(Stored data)
----

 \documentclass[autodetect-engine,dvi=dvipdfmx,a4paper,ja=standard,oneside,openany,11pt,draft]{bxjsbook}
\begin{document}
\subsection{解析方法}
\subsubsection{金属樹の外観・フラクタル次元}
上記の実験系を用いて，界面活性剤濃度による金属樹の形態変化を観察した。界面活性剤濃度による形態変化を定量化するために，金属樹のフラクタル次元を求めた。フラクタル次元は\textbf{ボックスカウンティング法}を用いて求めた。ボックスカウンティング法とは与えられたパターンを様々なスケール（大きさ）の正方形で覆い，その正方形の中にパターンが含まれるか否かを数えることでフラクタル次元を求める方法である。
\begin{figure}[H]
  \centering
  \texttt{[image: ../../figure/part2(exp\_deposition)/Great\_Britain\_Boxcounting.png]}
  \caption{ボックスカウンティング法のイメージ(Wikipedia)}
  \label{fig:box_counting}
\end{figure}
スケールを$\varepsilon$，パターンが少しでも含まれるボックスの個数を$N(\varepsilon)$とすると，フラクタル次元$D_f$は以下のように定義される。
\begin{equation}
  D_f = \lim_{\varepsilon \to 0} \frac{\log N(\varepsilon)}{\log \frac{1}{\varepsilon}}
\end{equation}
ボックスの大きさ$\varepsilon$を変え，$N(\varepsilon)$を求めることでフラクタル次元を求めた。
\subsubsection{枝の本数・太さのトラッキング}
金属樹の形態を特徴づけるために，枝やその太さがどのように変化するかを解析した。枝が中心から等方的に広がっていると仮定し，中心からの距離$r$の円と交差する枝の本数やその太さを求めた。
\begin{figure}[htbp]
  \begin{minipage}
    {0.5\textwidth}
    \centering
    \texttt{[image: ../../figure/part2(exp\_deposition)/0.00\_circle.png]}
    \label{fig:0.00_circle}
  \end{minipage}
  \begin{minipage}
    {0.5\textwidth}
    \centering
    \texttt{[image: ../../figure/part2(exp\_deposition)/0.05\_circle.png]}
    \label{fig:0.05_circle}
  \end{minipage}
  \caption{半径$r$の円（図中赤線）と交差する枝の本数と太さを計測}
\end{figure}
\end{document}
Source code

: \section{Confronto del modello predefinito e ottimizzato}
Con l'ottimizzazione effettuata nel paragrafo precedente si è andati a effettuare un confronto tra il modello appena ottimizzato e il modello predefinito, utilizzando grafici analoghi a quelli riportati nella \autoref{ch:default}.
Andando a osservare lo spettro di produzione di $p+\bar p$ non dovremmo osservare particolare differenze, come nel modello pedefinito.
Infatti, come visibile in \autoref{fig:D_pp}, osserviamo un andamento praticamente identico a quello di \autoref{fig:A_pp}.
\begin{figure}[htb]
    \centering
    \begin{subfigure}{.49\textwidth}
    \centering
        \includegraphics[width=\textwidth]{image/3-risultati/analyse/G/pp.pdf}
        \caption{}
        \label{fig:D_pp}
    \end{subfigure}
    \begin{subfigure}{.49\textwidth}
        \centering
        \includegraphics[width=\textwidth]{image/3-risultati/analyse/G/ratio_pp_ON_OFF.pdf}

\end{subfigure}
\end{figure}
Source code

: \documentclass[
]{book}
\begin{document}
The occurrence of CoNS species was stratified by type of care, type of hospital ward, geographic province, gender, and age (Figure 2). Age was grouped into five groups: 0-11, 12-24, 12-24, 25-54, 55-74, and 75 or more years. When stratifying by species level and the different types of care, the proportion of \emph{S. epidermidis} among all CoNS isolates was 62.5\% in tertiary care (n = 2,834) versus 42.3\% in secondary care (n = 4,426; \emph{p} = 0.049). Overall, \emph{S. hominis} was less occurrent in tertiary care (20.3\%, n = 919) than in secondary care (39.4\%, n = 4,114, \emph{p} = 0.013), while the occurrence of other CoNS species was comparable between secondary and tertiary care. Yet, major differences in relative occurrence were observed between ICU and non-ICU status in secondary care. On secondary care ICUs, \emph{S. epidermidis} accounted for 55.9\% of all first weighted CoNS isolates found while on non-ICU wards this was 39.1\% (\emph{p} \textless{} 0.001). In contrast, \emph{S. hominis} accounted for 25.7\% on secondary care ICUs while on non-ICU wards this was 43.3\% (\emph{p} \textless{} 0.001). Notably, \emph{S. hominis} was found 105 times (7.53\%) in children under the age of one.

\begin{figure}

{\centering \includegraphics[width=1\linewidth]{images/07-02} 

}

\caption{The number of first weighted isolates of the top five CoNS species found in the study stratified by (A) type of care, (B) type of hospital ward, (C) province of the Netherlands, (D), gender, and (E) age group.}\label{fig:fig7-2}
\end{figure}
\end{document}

----

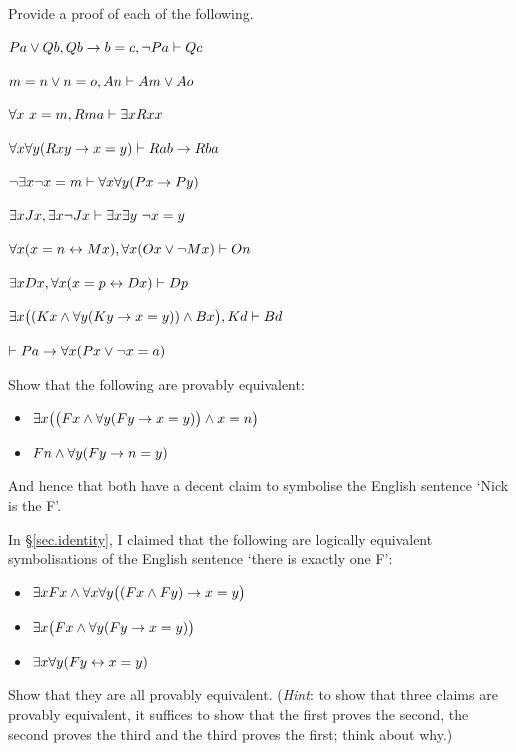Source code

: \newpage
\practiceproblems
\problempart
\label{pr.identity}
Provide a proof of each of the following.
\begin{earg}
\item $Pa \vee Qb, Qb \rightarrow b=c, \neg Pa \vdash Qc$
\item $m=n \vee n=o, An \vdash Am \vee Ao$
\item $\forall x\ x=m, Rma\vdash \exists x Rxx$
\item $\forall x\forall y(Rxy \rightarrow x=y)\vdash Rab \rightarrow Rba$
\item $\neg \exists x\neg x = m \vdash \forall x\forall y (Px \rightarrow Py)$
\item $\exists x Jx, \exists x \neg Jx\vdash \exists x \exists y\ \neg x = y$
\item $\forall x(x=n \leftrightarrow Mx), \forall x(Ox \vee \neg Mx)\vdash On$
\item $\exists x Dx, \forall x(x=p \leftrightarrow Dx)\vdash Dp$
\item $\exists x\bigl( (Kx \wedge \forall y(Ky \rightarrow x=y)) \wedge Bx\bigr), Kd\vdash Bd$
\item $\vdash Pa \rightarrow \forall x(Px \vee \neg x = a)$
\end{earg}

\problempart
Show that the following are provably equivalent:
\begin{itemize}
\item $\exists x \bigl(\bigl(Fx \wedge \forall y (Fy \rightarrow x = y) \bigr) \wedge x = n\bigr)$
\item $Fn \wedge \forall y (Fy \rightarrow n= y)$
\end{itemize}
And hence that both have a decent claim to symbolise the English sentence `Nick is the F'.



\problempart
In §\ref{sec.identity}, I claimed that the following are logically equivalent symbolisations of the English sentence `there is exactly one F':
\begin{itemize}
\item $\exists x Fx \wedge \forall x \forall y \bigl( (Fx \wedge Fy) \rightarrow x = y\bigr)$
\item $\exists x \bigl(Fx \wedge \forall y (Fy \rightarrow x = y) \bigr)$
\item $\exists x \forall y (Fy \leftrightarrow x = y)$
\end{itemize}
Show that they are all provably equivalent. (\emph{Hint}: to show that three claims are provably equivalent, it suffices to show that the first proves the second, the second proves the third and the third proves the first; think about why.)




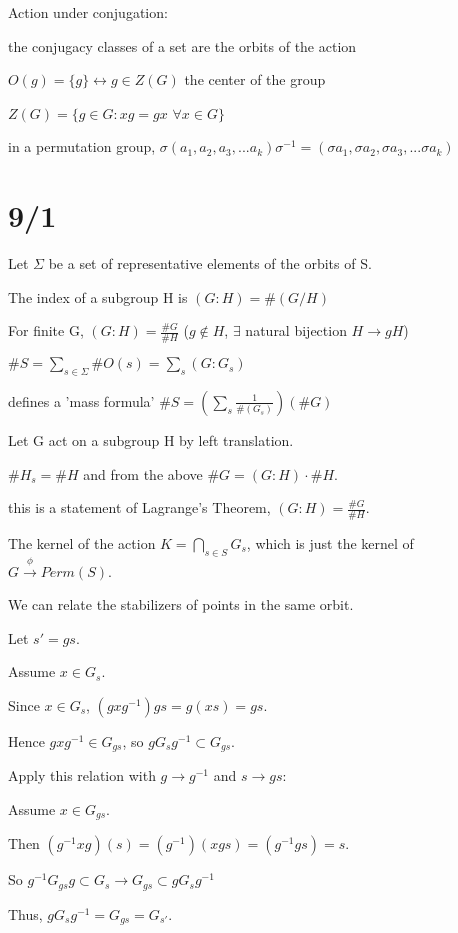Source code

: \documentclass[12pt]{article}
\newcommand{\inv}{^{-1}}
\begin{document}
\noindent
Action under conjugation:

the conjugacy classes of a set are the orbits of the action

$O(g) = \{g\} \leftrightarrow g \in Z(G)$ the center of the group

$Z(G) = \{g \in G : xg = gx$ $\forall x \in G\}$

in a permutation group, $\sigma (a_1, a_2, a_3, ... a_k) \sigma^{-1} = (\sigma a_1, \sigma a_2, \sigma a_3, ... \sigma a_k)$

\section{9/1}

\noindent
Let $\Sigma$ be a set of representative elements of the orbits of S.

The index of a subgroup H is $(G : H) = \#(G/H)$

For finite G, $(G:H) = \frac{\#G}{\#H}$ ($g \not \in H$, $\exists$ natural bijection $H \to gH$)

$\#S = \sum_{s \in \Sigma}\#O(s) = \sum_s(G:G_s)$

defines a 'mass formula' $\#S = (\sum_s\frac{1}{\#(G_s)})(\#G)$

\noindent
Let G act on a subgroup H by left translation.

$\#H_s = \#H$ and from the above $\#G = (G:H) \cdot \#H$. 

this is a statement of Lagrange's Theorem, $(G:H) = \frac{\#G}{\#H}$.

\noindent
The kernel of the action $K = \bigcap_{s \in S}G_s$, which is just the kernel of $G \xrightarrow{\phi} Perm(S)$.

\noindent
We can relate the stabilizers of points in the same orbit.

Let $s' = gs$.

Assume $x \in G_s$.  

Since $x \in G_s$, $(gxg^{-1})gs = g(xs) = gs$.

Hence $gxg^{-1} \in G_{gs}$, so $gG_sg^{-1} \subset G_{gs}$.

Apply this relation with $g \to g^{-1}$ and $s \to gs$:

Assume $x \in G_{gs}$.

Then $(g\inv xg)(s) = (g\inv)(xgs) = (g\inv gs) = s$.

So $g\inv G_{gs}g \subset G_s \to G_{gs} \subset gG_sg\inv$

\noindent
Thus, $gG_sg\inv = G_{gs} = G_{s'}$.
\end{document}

----

* **Work to complete**:
Copy out every line from the records that has the word "subsubsection".

* **Result below**:
\subsubsection{金属樹の外観・フラクタル次元}
\subsubsection{枝の本数・太さのトラッキング}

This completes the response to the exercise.